Longtemps considéré comme résistant à toute tempête, le secteur du luxe traverse cet été une zone de turbulences. Ralentissement des ventes, chute des bénéfices, baisse des achats touristiques... les géants du luxe commencent à comprendre que même les sacs à plusieurs milliers d’euros ne sont pas immunisés face à la conjoncture.
Le tourisme a toujours été l’oxygène du luxe, insufflant vitalité et flux de clients aux maisons les plus prestigieuses. Chaque été, Paris, Milan ou Tokyo se transforment en véritables terrains de chasse pour une clientèle internationale fortunée, prête à dénicher pièces uniques et éditions limitées. En 2024, la mécanique était bien huilée: un dollar fort dopait les achats des Américains en Europe, tandis qu’un yen faible ouvrait grand les portes du Japon aux acheteurs chinois. Mais en 2025, la partition a changé. Selon Travel and Tour World, le yen a regagné du terrain, le dollar a perdu de sa superbe, et avec eux, le pouvoir d’achat touristique s’est contracté.

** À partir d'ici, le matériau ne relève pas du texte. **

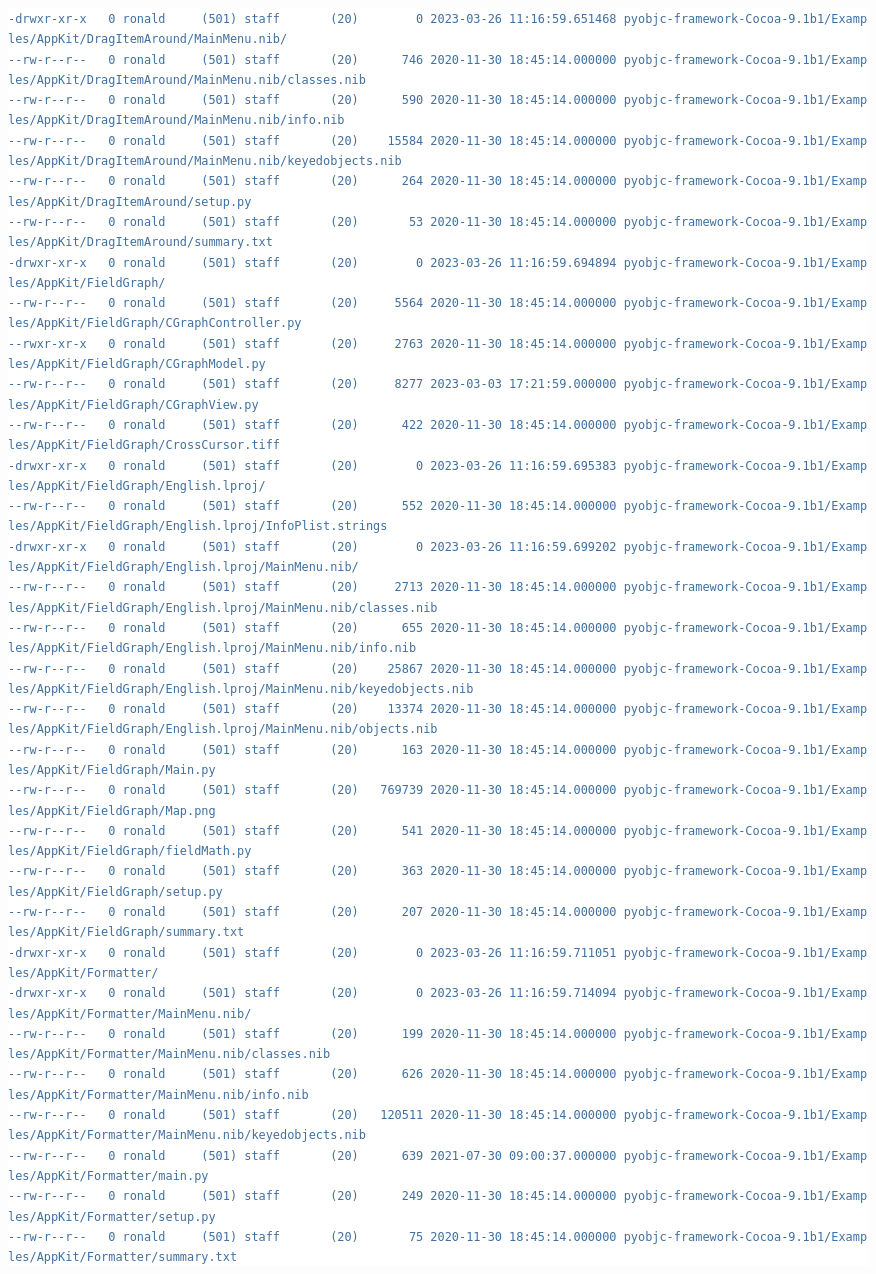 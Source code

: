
 ```diff
-drwxr-xr-x   0 ronald     (501) staff       (20)        0 2023-03-26 11:16:59.651468 pyobjc-framework-Cocoa-9.1b1/Examples/AppKit/DragItemAround/MainMenu.nib/
--rw-r--r--   0 ronald     (501) staff       (20)      746 2020-11-30 18:45:14.000000 pyobjc-framework-Cocoa-9.1b1/Examples/AppKit/DragItemAround/MainMenu.nib/classes.nib
--rw-r--r--   0 ronald     (501) staff       (20)      590 2020-11-30 18:45:14.000000 pyobjc-framework-Cocoa-9.1b1/Examples/AppKit/DragItemAround/MainMenu.nib/info.nib
--rw-r--r--   0 ronald     (501) staff       (20)    15584 2020-11-30 18:45:14.000000 pyobjc-framework-Cocoa-9.1b1/Examples/AppKit/DragItemAround/MainMenu.nib/keyedobjects.nib
--rw-r--r--   0 ronald     (501) staff       (20)      264 2020-11-30 18:45:14.000000 pyobjc-framework-Cocoa-9.1b1/Examples/AppKit/DragItemAround/setup.py
--rw-r--r--   0 ronald     (501) staff       (20)       53 2020-11-30 18:45:14.000000 pyobjc-framework-Cocoa-9.1b1/Examples/AppKit/DragItemAround/summary.txt
-drwxr-xr-x   0 ronald     (501) staff       (20)        0 2023-03-26 11:16:59.694894 pyobjc-framework-Cocoa-9.1b1/Examples/AppKit/FieldGraph/
--rw-r--r--   0 ronald     (501) staff       (20)     5564 2020-11-30 18:45:14.000000 pyobjc-framework-Cocoa-9.1b1/Examples/AppKit/FieldGraph/CGraphController.py
--rwxr-xr-x   0 ronald     (501) staff       (20)     2763 2020-11-30 18:45:14.000000 pyobjc-framework-Cocoa-9.1b1/Examples/AppKit/FieldGraph/CGraphModel.py
--rw-r--r--   0 ronald     (501) staff       (20)     8277 2023-03-03 17:21:59.000000 pyobjc-framework-Cocoa-9.1b1/Examples/AppKit/FieldGraph/CGraphView.py
--rw-r--r--   0 ronald     (501) staff       (20)      422 2020-11-30 18:45:14.000000 pyobjc-framework-Cocoa-9.1b1/Examples/AppKit/FieldGraph/CrossCursor.tiff
-drwxr-xr-x   0 ronald     (501) staff       (20)        0 2023-03-26 11:16:59.695383 pyobjc-framework-Cocoa-9.1b1/Examples/AppKit/FieldGraph/English.lproj/
--rw-r--r--   0 ronald     (501) staff       (20)      552 2020-11-30 18:45:14.000000 pyobjc-framework-Cocoa-9.1b1/Examples/AppKit/FieldGraph/English.lproj/InfoPlist.strings
-drwxr-xr-x   0 ronald     (501) staff       (20)        0 2023-03-26 11:16:59.699202 pyobjc-framework-Cocoa-9.1b1/Examples/AppKit/FieldGraph/English.lproj/MainMenu.nib/
--rw-r--r--   0 ronald     (501) staff       (20)     2713 2020-11-30 18:45:14.000000 pyobjc-framework-Cocoa-9.1b1/Examples/AppKit/FieldGraph/English.lproj/MainMenu.nib/classes.nib
--rw-r--r--   0 ronald     (501) staff       (20)      655 2020-11-30 18:45:14.000000 pyobjc-framework-Cocoa-9.1b1/Examples/AppKit/FieldGraph/English.lproj/MainMenu.nib/info.nib
--rw-r--r--   0 ronald     (501) staff       (20)    25867 2020-11-30 18:45:14.000000 pyobjc-framework-Cocoa-9.1b1/Examples/AppKit/FieldGraph/English.lproj/MainMenu.nib/keyedobjects.nib
--rw-r--r--   0 ronald     (501) staff       (20)    13374 2020-11-30 18:45:14.000000 pyobjc-framework-Cocoa-9.1b1/Examples/AppKit/FieldGraph/English.lproj/MainMenu.nib/objects.nib
--rw-r--r--   0 ronald     (501) staff       (20)      163 2020-11-30 18:45:14.000000 pyobjc-framework-Cocoa-9.1b1/Examples/AppKit/FieldGraph/Main.py
--rw-r--r--   0 ronald     (501) staff       (20)   769739 2020-11-30 18:45:14.000000 pyobjc-framework-Cocoa-9.1b1/Examples/AppKit/FieldGraph/Map.png
--rw-r--r--   0 ronald     (501) staff       (20)      541 2020-11-30 18:45:14.000000 pyobjc-framework-Cocoa-9.1b1/Examples/AppKit/FieldGraph/fieldMath.py
--rw-r--r--   0 ronald     (501) staff       (20)      363 2020-11-30 18:45:14.000000 pyobjc-framework-Cocoa-9.1b1/Examples/AppKit/FieldGraph/setup.py
--rw-r--r--   0 ronald     (501) staff       (20)      207 2020-11-30 18:45:14.000000 pyobjc-framework-Cocoa-9.1b1/Examples/AppKit/FieldGraph/summary.txt
-drwxr-xr-x   0 ronald     (501) staff       (20)        0 2023-03-26 11:16:59.711051 pyobjc-framework-Cocoa-9.1b1/Examples/AppKit/Formatter/
-drwxr-xr-x   0 ronald     (501) staff       (20)        0 2023-03-26 11:16:59.714094 pyobjc-framework-Cocoa-9.1b1/Examples/AppKit/Formatter/MainMenu.nib/
--rw-r--r--   0 ronald     (501) staff       (20)      199 2020-11-30 18:45:14.000000 pyobjc-framework-Cocoa-9.1b1/Examples/AppKit/Formatter/MainMenu.nib/classes.nib
--rw-r--r--   0 ronald     (501) staff       (20)      626 2020-11-30 18:45:14.000000 pyobjc-framework-Cocoa-9.1b1/Examples/AppKit/Formatter/MainMenu.nib/info.nib
--rw-r--r--   0 ronald     (501) staff       (20)   120511 2020-11-30 18:45:14.000000 pyobjc-framework-Cocoa-9.1b1/Examples/AppKit/Formatter/MainMenu.nib/keyedobjects.nib
--rw-r--r--   0 ronald     (501) staff       (20)      639 2021-07-30 09:00:37.000000 pyobjc-framework-Cocoa-9.1b1/Examples/AppKit/Formatter/main.py
--rw-r--r--   0 ronald     (501) staff       (20)      249 2020-11-30 18:45:14.000000 pyobjc-framework-Cocoa-9.1b1/Examples/AppKit/Formatter/setup.py
--rw-r--r--   0 ronald     (501) staff       (20)       75 2020-11-30 18:45:14.000000 pyobjc-framework-Cocoa-9.1b1/Examples/AppKit/Formatter/summary.txt
```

Résultat: les vitrines continuent d’illuminer les avenues, mais les tiroirs-caisses peinent à suivre le rythme.
Chez Kering, le verdict est brutal: -16% de chiffre d’affaires au premier semestre 2025, bénéfice net en chute de 46% à 474 millions d’euros (Vogue Business, Luxury Tribune). Gucci, pilier historique, voit ses ventes plonger de 25 à 26% selon les estimations de Vogue Business. Symbole de la fragilité ambiante, S&P Global a abaissé les perspectives de crédit du groupe à «négatives», tout en maintenant la note en catégorie investment grade, indique Reuters.
Cette tendance s’explique aussi par des facteurs structurels: la montée continue des prix qui pousse même les clients fortunés à la prudence, et une compétition accrue avec le commerce en ligne, qui gagne du terrain malgré les spécificités du luxe. Par ailleurs, les enjeux écologiques et éthiques deviennent des critères de plus en plus déterminants dans le choix des consommateurs, forçant les marques à repenser leurs stratégies.
Au Liban, haut lieu de la haute couture et de la joaillerie au Moyen-Orient, le luxe navigue aussi en eaux troubles. La crise économique, la volatilité monétaire et un tourisme intermittent forcent les enseignes à se réinventer. Les stratégies se resserrent autour d’une clientèle ultra-ciblée: expatriés de passage, résidents fortunés et amateurs fidèles. Les négociations, parfois dignes des souks, deviennent monnaie courante, tout comme les services personnalisés: rendez-vous privés, présentations sur mesure, livraison sécurisée à domicile. Ici, le luxe doit conjuguer créativité, patience et sens du contact pour maintenir son éclat.
Face à ces vents contraires, les géants ajustent leurs voiles. Kering, par exemple, remodèle son organigramme, Gucci mise sur un nouveau directeur artistique, et l’ensemble du secteur adopte une approche plus nuancée: moins de hausses mécaniques, plus de narration de marque, une expérience client immersive et ce petit supplément d’âme qui rappelle qu’au fond, le luxe n’est pas seulement une question de prix… mais aussi de rêve.